State must slash spending to get debt under control
THE GOVERNMENT needs to slash spending by a quarter if it is to meet its debt target due to the UK’s ageing population, a new report argues.
Public sector debt is now over 75 per cent but this fails to take into account the effects of the UK’s ageing population, according to the report released today by Westminster think thank the Institute of Economic Affairs.
The report finds that spending would have to fall by £168bn each year to reduce the debt-to-GDP ratio to 20 per cent by 2063 – the current target.
Achieving the target is comparable to halving health, welfare and pensions spending, or cutting overall spending by one quarter.
Treasury watchdog the Office for Budget Responsibility has estimated that to have a national debt of 20 per cent of GDP by 2063 we need a sustained fall in spending of 6.5 per cent of GDP. Although already a substantial sum, these figures are optimistic, the report says.
OBR figures make a controversial assumption that healthcare productivity will grow at the same rate as the rest of the economy.
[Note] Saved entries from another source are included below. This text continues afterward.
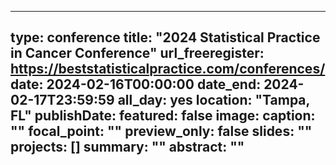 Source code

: 
---
type: conference
title: "2024 Statistical Practice in Cancer Conference"
url_freeregister: https://beststatisticalpractice.com/conferences/
date: 2024-02-16T00:00:00
date_end: 2024-02-17T23:59:59
all_day: yes
location: "Tampa, FL"
publishDate:
featured: false
image:
  caption: ""
  focal_point: ""
  preview_only: false
slides: ""
projects: []
summary: ""
abstract: ""
---
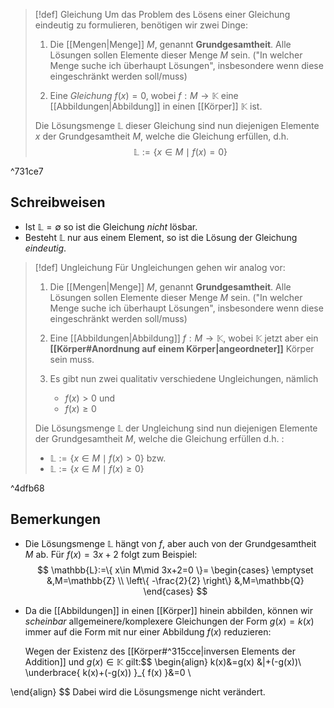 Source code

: >[!def] Gleichung
> Um das Problem des Lösens einer Gleichung eindeutig zu formulieren, benötigen wir zwei Dinge:
> 1. Die [[Mengen|Menge]] $M$, genannt **Grundgesamtheit**. Alle Lösungen sollen Elemente dieser Menge $M$ sein. ("In welcher Menge suche ich überhaupt Lösungen", insbesondere wenn diese eingeschränkt werden soll/muss)
>    
> 2. Eine *Gleichung* $f(x)=0$, wobei $f:M\to \mathbb{K}$ eine [[Abbildungen|Abbildung]] in einen [[Körper]] $\mathbb{K}$ ist.
> 
> Die Lösungsmenge $\mathbb{L}$ dieser Gleichung sind nun diejenigen Elemente $x$ der Grundgesamtheit $M$, welche die Gleichung erfüllen, d.h.$$
> \mathbb{L}:=\{ x\in M \mid f(x)=0 \}
> $$

^731ce7

## Schreibweisen
- Ist $\mathbb{L}=\emptyset$ so ist die Gleichung *nicht* lösbar.
- Besteht $\mathbb{L}$ nur aus einem Element, so ist die Lösung der Gleichung *eindeutig*.

>[!def] Ungleichung
>Für Ungleichungen gehen wir analog vor:
> 1. Die [[Mengen|Menge]] $M$, genannt **Grundgesamtheit**. Alle Lösungen sollen Elemente dieser Menge $M$ sein. ("In welcher Menge suche ich überhaupt Lösungen", insbesondere wenn diese eingeschränkt werden soll/muss)
> 
> 2. Eine [[Abbildungen|Abbildung]] $f:M\to \mathbb{K}$, wobei $\mathbb{K}$ jetzt aber ein **[[Körper#Anordnung auf einem Körper|angeordneter]]** Körper sein muss.
> 
> 3. Es gibt nun zwei qualitativ verschiedene Ungleichungen, nämlich
>    - $f(x)>0$ und
> 	 - $f(x)\geq 0$
>
>  Die Lösungsmenge $\mathbb{L}$ der Ungleichung sind nun diejenigen Elemente der Grundgesamtheit $M$, welche die Gleichung erfüllen d.h. :
>  - $\mathbb{L}:=\{ x\in M \mid f(x)>0\}$ bzw.
>  - $\mathbb{L}:=\{ x\in M \mid f(x)\geq0\}$

^4dfb68

## Bemerkungen
- Die Lösungsmenge $\mathbb{L}$ hängt von $f$, aber auch von der Grundgesamtheit $M$ ab.
  Für $f(x)=3x+2$ folgt zum Beispiel:$$
\mathbb{L}:=\{ x\in M\mid 3x+2=0 \}= \begin{cases} \emptyset &,M=\mathbb{Z} \\
\left\{  -\frac{2}{2}  \right\} &,M=\mathbb{Q} \end{cases}
$$
- Da die [[Abbildungen]] in einen [[Körper]] hinein abbilden, können wir *scheinbar* allgemeinere/komplexere Gleichungen der Form $g(x)=k(x)$ immer auf die Form mit nur einer Abbildung $f(x)$ reduzieren:
  
  Wegen der Existenz des [[Körper#^315cce|inversen Elements der Addition]] und $g(x)\in \mathbb{K}$ gilt:$$
\begin{align} 
k(x)&=g(x) &|+(-g(x))\\
\underbrace{ k(x)+(-g(x)) }_{ f(x) }&=0 \\

\end{align}
$$ Dabei wird die Lösungsmenge nicht verändert. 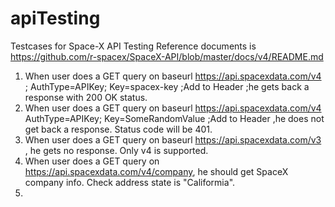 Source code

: # apiTesting
Testcases for Space-X API Testing
Reference documents is https://github.com/r-spacex/SpaceX-API/blob/master/docs/v4/README.md
1) When user does a GET query on baseurl https://api.spacexdata.com/v4 ; AuthType=APIKey; Key=spacex-key ;Add to Header ;he gets back a response with 200 OK status.
2) When user does a GET query on baseurl https://api.spacexdata.com/v4 AuthType=APIKey; Key=SomeRandomValue ;Add to Header ,he does not get back a response. Status code will be 401.
3) When user does a GET query on baseurl https://api.spacexdata.com/v3 , he gets no response. Only v4 is supported.
4) When user does a GET query on https://api.spacexdata.com/v4/company, he should get SpaceX company info. Check address state is "Califormia".
5) 

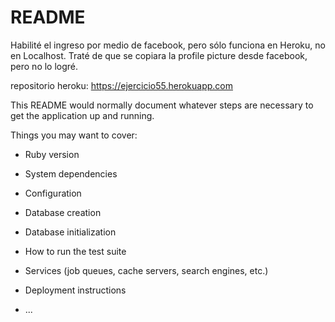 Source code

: # README

Habilité el ingreso por medio de facebook, pero sólo funciona en Heroku, no en Localhost. Traté de que se copiara la profile picture desde facebook, pero no lo logré.

repositorio heroku: https://ejercicio55.herokuapp.com

This README would normally document whatever steps are necessary to get the
application up and running.

Things you may want to cover:

* Ruby version

* System dependencies

* Configuration

* Database creation

* Database initialization

* How to run the test suite

* Services (job queues, cache servers, search engines, etc.)

* Deployment instructions

* ...
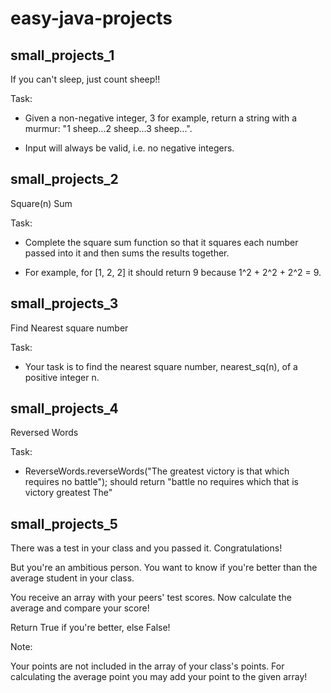 # easy-java-projects

## small_projects_1

If you can't sleep, just count sheep!!

Task:

- Given a non-negative integer, 3 for example, return a string with a murmur: "1 sheep...2 sheep...3 sheep...". 

- Input will always be valid, i.e. no negative integers.

## small_projects_2

Square(n) Sum

Task:

- Complete the square sum function so that it squares each number passed into it and then sums the results together.

- For example, for [1, 2, 2] it should return 9 because 1^2 + 2^2 + 2^2 = 9.

## small_projects_3

Find Nearest square number

Task:

- Your task is to find the nearest square number, nearest_sq(n), of a positive integer n.

## small_projects_4

Reversed Words

Task:

- ReverseWords.reverseWords("The greatest victory is that which requires no battle");
should return "battle no requires which that is victory greatest The"

## small_projects_5

There was a test in your class and you passed it. Congratulations!

But you're an ambitious person. You want to know if you're better than the average student in your class.

You receive an array with your peers' test scores. Now calculate the average and compare your score!

Return True if you're better, else False!

Note:

Your points are not included in the array of your class's points. For calculating the average point you may add your point to the given array! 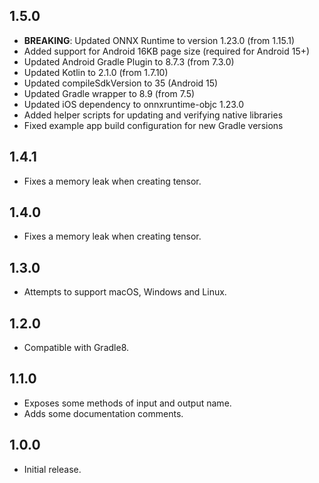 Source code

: ## 1.5.0

* **BREAKING**: Updated ONNX Runtime to version 1.23.0 (from 1.15.1)
* Added support for Android 16KB page size (required for Android 15+)
* Updated Android Gradle Plugin to 8.7.3 (from 7.3.0)
* Updated Kotlin to 2.1.0 (from 1.7.10)
* Updated compileSdkVersion to 35 (Android 15)
* Updated Gradle wrapper to 8.9 (from 7.5)
* Updated iOS dependency to onnxruntime-objc 1.23.0
* Added helper scripts for updating and verifying native libraries
* Fixed example app build configuration for new Gradle versions

## 1.4.1

* Fixes a memory leak when creating tensor.

## 1.4.0

* Fixes a memory leak when creating tensor.

## 1.3.0

* Attempts to support macOS, Windows and Linux.

## 1.2.0

* Compatible with Gradle8.

## 1.1.0

* Exposes some methods of input and output name.
* Adds some documentation comments.

## 1.0.0

* Initial release.
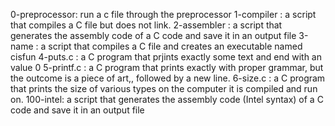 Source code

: 0-preprocessor: run a c file through the preprocessor
1-compiler : a script that compiles a C file but does not link.
2-assembler : a script that generates the assembly code of a C code and save it in an output file
3-name :  a script that compiles a C file and creates an executable named cisfun
4-puts.c : a C program that prjints exactly some text and end with an value 0
5-printf.c : a C program that prints exactly with proper grammar, but the outcome is a piece of art,, followed by a new line.
6-size.c :  a C program that prints the size of various types on the computer it is compiled and run on.
100-intel: a script that generates the assembly code (Intel syntax) of a C code and save it in an output file
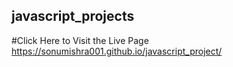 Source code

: ## javascript_projects

#Click Here to Visit the Live Page
https://sonumishra001.github.io/javascript_project/

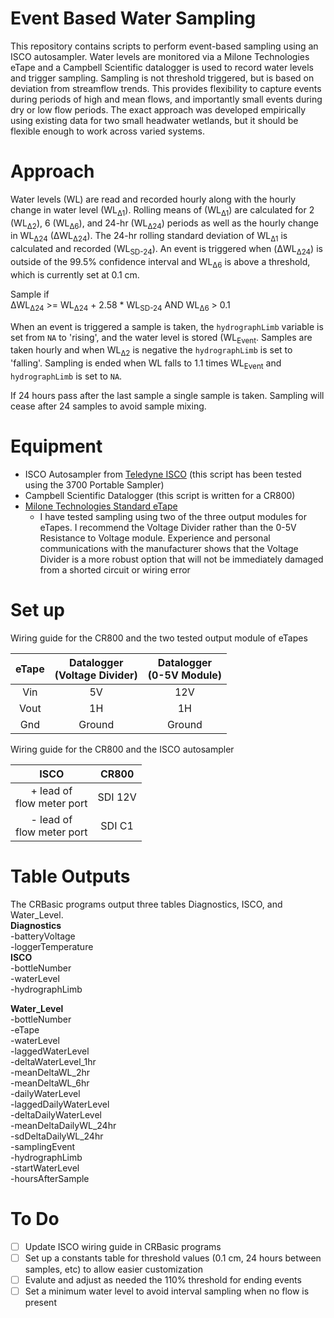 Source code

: # Event Based Water Sampling
This repository contains scripts to perform event-based sampling using an ISCO autosampler. Water
levels are monitored via a Milone Technologies eTape and a Campbell Scientific datalogger is used 
to record water levels and trigger sampling. Sampling is not threshold triggered, but is based on 
deviation from streamflow trends. This provides flexibility to capture events during periods of 
high and mean flows, and importantly small events during dry or low flow periods. The exact approach
was developed empirically using existing data for two small headwater wetlands, but it should be 
flexible enough to work across varied systems. 

# Approach
Water levels (WL) are read and recorded hourly along with the hourly change in water level 
(WL<sub>&Delta;1</sub>). Rolling means of (WL<sub>&Delta;1</sub>) are calculated for 2 
(WL<sub>&Delta;2</sub>), 6 (WL<sub>&Delta;6</sub>), and 24-hr (WL<sub>&Delta;24</sub>) periods as 
well as the hourly change in WL<sub>&Delta;24</sub> (&Delta;WL<sub>&Delta;24</sub>). The 24-hr 
rolling standard deviation of WL<sub>&Delta;1</sub> is calculated and recorded (WL<sub>SD-24</sub>).
An event is triggered when (&Delta;WL<sub>&Delta;24</sub>) is outside of the 99.5% confidence 
interval and WL<sub>&Delta;6</sub> is above a threshold, which is currently set at 0.1 cm.


Sample if  
&Delta;WL<sub>&Delta;24</sub> >= WL<sub>&Delta;24</sub> + 2.58 * WL<sub>SD-24</sub> 
AND WL<sub>&Delta;6</sub> > 0.1 

When an event is triggered a sample is taken, the `hydrographLimb` variable is set from `NA` to 
'rising', and the water level is stored (WL<sub>Event</sub>. Samples are taken hourly and when 
WL<sub>&Delta;2</sub> is negative the `hydrographLimb` is set to 'falling'. Sampling is ended when 
WL falls to 1.1 times WL<sub>Event</sub> and `hydrographLimb` is set to `NA`.

If 24 hours pass after the last sample a single sample is taken. Sampling will cease after 24 samples
to avoid sample mixing.

# Equipment
- ISCO Autosampler from [Teledyne ISCO](http://www.teledyneisco.com/en-us/water-and-wastewater/samplers/products) 
(this script has been tested using the 3700 Portable Sampler)  
- Campbell Scientific Datalogger (this script is written for a CR800)  
- [Milone Technologies Standard eTape](https://milonetech.com/)
  - I have tested sampling using two of the three output modules for eTapes. I recommend the Voltage 
  Divider rather than the 0-5V Resistance to Voltage module. Experience and personal communications 
  with the manufacturer shows that the Voltage Divider is a more robust option that will not be immediately
  damaged from a shorted circuit or wiring error

# Set up
Wiring guide for the CR800 and the two tested output module of eTapes

eTape | Datalogger<br>(Voltage Divider) | Datalogger<br>(0-5V Module)
:----------:|:------------:|:--------:
Vin	|	5V | 12V
Vout	|	1H | 1H
Gnd	|	Ground | Ground

Wiring guide for the CR800 and the ISCO autosampler

ISCO	|	CR800
:------:|:--------:
\+ lead of<br>flow meter port | SDI 12V
\- lead of<br>flow meter port | SDI C1

# Table Outputs
The CRBasic programs output three tables Diagnostics, ISCO, and Water_Level.  
__Diagnostics__  
-batteryVoltage  
-loggerTemperature  
__ISCO__  
-bottleNumber  
-waterLevel  
-hydrographLimb  

__Water_Level__  
-bottleNumber  
-eTape  
-waterLevel  
-laggedWaterLevel  
-deltaWaterLevel_1hr  
-meanDeltaWL_2hr  
-meanDeltaWL_6hr  
-dailyWaterLevel  
-laggedDailyWaterLevel  
-deltaDailyWaterLevel  
-meanDeltaDailyWL_24hr  
-sdDeltaDailyWL_24hr  
-samplingEvent  
-hydrographLimb  
-startWaterLevel  
-hoursAfterSample  

# To Do
- [ ] Update ISCO wiring guide in CRBasic programs  
- [ ] Set up a constants table for threshold values (0.1 cm, 24 hours between samples, etc) to allow easier customization  
- [ ] Evalute and adjust as needed the 110% threshold for ending events  
- [ ] Set a minimum water level to avoid interval sampling when no flow is present  
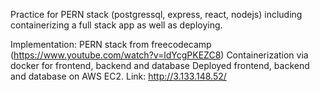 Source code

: Practice for PERN stack (postgressql, express, react, nodejs) including containerizing a full stack app as well as deploying.

Implementation: PERN stack from freecodecamp (https://www.youtube.com/watch?v=ldYcgPKEZC8)
Containerization via docker for frontend, backend and database
Deployed frontend, backend and database on AWS EC2. Link: http://3.133.148.52/

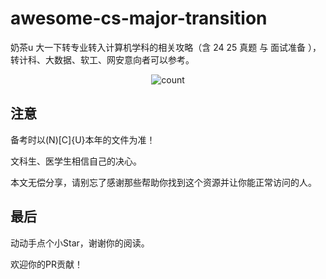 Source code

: # awesome-cs-major-transition
奶茶u 大一下转专业转入计算机学科的相关攻略（含 24 25 真题 与 面试准备 ），转计科、大数据、软工、网安意向者可以参考。

<div align="center">
        <img src="https://count.getloli.com/@awesome-cs-major-transition?name=awesome-cs-major-transition&theme=capoo-2&padding=6&offset=0&align=top&scale=1&pixelated=1&darkmode=auto" alt="count" />
    </div>

## 注意

备考时以(N)[C]{U}本年的文件为准！

文科生、医学生相信自己的决心。

本文无偿分享，请别忘了感谢那些帮助你找到这个资源并让你能正常访问的人。

## 最后

动动手点个小Star，谢谢你的阅读。

欢迎你的PR贡献！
In fact, its average increase between 1979 and 2010 was just one per cent a year. Assuming this trend continues, the scale of our debt problem becomes much more stark – spending would have to be cut by the equivalent of cutting all spending to pensioners, abolishing tax credits and reneging on public sector pensions in payment.
The report recommends replacing the state pension with a compulsory, private defined-contribution pension arrangement – which has succeeded in Australia. “Politicians must wake up to the size of the debt time bomb in the UK,” said Professor Philip Booth, one of the report’s authors.
“Older generations have voted themselves benefits that will indebt future generations, meaning crippling tax hikes for our children and grandchildren. Very significant spending restraint and reform of entitlements will be required in the next parliament and beyond to get our debt levels back under control.”